- Work task -
Which lines of the records contain the word "derivative"? Show each of them.

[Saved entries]
#####

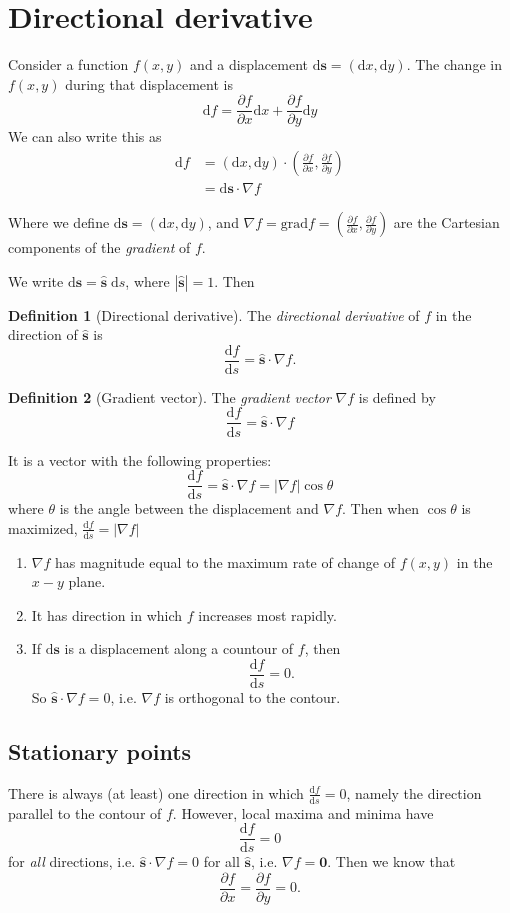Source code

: \documentclass[a4paper]{article}
\theoremstyle{definition}
\newtheorem*{defi}{Definition}
\newcommand{\mb}[1]{\mathbf{#1}}
\renewcommand{\d}{\mathrm{d}}
\let\stdsection\section
\renewcommand\section{\newpage\stdsection}
\begin{document}
\section{Directional derivative}
\label{sec:directional-derivative}
Consider a function $f(x, y)$ and a displacement $\d\mb{s} = (\d x, \d y)$. The change in $f(x, y)$ during that displacement is 
\[
\d f = \frac{\partial f}{\partial x}\d x + \frac{\partial f}{\partial y}\d y
\]
We can also write this as 
\begin{align*}
  \d f &= (\d x, \d y)\cdot \left(\frac{\partial f}{\partial x}, \frac{\partial f}{\partial y}\right)\\
  &= \d\mb{s}\cdot \nabla f
\end{align*}

Where we define $\d \mb{s} = (\d x, \d y)$, and $\nabla f = \mathrm{grad}f = \left(\frac{\partial f}{\partial x}, \frac{\partial f}{\partial y}\right)$ are the Cartesian components of the \emph{gradient} of $f$.

We write $\d\mb{s} = \hat{\mb{s}}\;\d s$, where $|\hat{\mb{s}}| = 1$. Then
\begin{defi}[Directional derivative]
  The \emph{directional derivative} of $f$ in the direction of $\hat{\mb{s}}$ is
  \[
  \frac{\d f}{\d s} = \hat{\mb{s}}\cdot \nabla f.
  \]
\end{defi}

\begin{defi}[Gradient vector]
  The \emph{gradient vector} $\nabla f$ is defined by
  \[
  \frac{\d f}{\d s} = \mb{\hat{s}}\cdot \nabla f
  \]
\end{defi}
It is a vector with the following properties: 
\[
\frac{\d f}{\d s} = \mb{\hat{s}}\cdot \nabla f = |\nabla f| \cos \theta
\]
where $\theta$ is the angle between the displacement and $\nabla f$. Then when $\cos\theta$ is maximized, $\frac{\d f}{\d s} = |\nabla f|$

\begin{enumerate}
\item $\nabla f$ has magnitude equal to the maximum rate of change of $f(x, y)$ in the $x-y$ plane.
\item It has direction in which $f$ increases most rapidly.
\item If $\d\mb{s}$ is a displacement along a countour of $f$, then
\[
\frac{\d f}{\d s} = 0.
\]
So $\mb{\hat{s}}\cdot \nabla f = 0$, i.e. $\nabla f$ is orthogonal to the contour.
\end{enumerate}
\subsection{Stationary points}
There is always (at least) one direction in which $\frac{\d f}{\d s} = 0$, namely the direction parallel to the contour of $f$. However, local maxima and minima have 
\[
\frac{\d f}{\d s} = 0
\]
for \emph{all} directions, i.e. $\mb{\hat{s}}\cdot \nabla f = 0$ for all $\mb{\hat{s}}$, i.e. $\nabla f = \mb{0}$. Then we know that
\[
\frac{\partial f}{\partial x} = \frac{\partial f}{\partial y} = 0.
\]
\pagebreak %
\end{document}
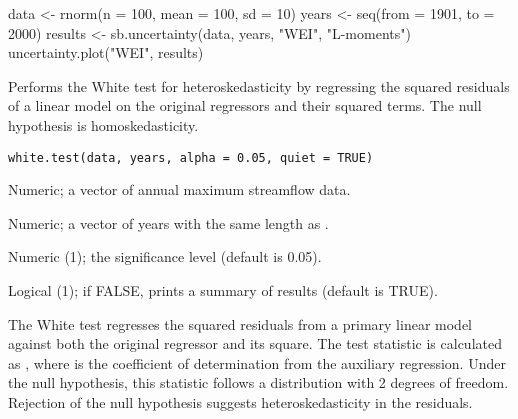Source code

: \documentclass[a4paper]{book}
\begin{document}
%
\begin{Examples}
\begin{ExampleCode}
data <- rnorm(n = 100, mean = 100, sd = 10)
years <- seq(from = 1901, to = 2000)
results <- sb.uncertainty(data, years, "WEI", "L-moments")
uncertainty.plot("WEI", results)

\end{ExampleCode}
\end{Examples}
%
\begin{Description}
Performs the White test for heteroskedasticity by regressing the squared residuals of a
linear model on the original regressors and their squared terms. The null hypothesis
is homoskedasticity.
\end{Description}
%
\begin{Usage}
\begin{verbatim}
white.test(data, years, alpha = 0.05, quiet = TRUE)
\end{verbatim}
\end{Usage}
%
\begin{Arguments}
\begin{ldescription}
\item[\code{data}] Numeric; a vector of annual maximum streamflow data.

\item[\code{years}] Numeric; a vector of years with the same length as .

\item[\code{alpha}] Numeric (1); the significance level (default is 0.05).

\item[\code{quiet}] Logical (1); if FALSE, prints a summary of results (default is TRUE).
\end{ldescription}
\end{Arguments}
%
\begin{Details}
The White test regresses the squared residuals from a primary linear model
 against both the original regressor and its square.
The test statistic is calculated as , where  is the
coefficient of determination from the auxiliary regression. Under the null hypothesis,
this statistic follows a  distribution with 2 degrees of freedom.
Rejection of the null hypothesis suggests heteroskedasticity in the residuals.
\end{Details}
%
\end{document}
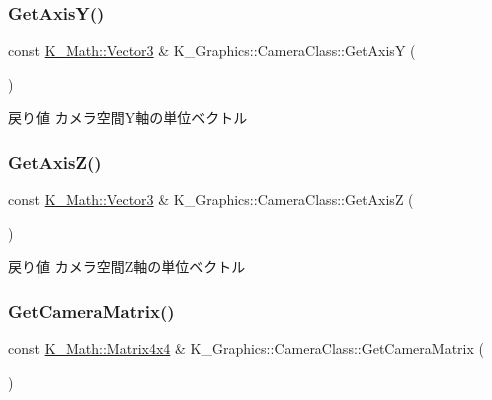\subsubsection{\texorpdfstring{Get\+Axis\+Y()}{GetAxisY()}}
{\footnotesize\ttfamily const \mbox{\hyperlink{namespace_k___math_a66884d78082c39ada4091c211f3570f8}{K\+\_\+\+Math\+::\+Vector3}} \& K\+\_\+\+Graphics\+::\+Camera\+Class\+::\+Get\+AxisY (\begin{DoxyParamCaption}{ }\end{DoxyParamCaption})}

\begin{DoxyReturn}{戻り値}
カメラ空間\+Y軸の単位ベクトル 
\end{DoxyReturn}
\mbox{\label{class_k___graphics_1_1_camera_class_af7a6866617e0e004b95a6dd33c4396b1}} 
\subsubsection{\texorpdfstring{Get\+Axis\+Z()}{GetAxisZ()}}
{\footnotesize\ttfamily const \mbox{\hyperlink{namespace_k___math_a66884d78082c39ada4091c211f3570f8}{K\+\_\+\+Math\+::\+Vector3}} \& K\+\_\+\+Graphics\+::\+Camera\+Class\+::\+Get\+AxisZ (\begin{DoxyParamCaption}{ }\end{DoxyParamCaption})}

\begin{DoxyReturn}{戻り値}
カメラ空間\+Z軸の単位ベクトル 
\end{DoxyReturn}
\mbox{\label{class_k___graphics_1_1_camera_class_a8e972464a146b6f87198debd8571d4e9}} 
\subsubsection{\texorpdfstring{Get\+Camera\+Matrix()}{GetCameraMatrix()}}
{\footnotesize\ttfamily const \mbox{\hyperlink{namespace_k___math_a345271af9d32dff2c964bc679b13b45c}{K\+\_\+\+Math\+::\+Matrix4x4}} \& K\+\_\+\+Graphics\+::\+Camera\+Class\+::\+Get\+Camera\+Matrix (\begin{DoxyParamCaption}{ }\end{DoxyParamCaption})}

#####

- Output below -
\section{Directional derivative}
\label{sec:directional-derivative}
\begin{defi}[Directional derivative]
  The \emph{directional derivative} of $f$ in the direction of $\hat{\mb{s}}$ is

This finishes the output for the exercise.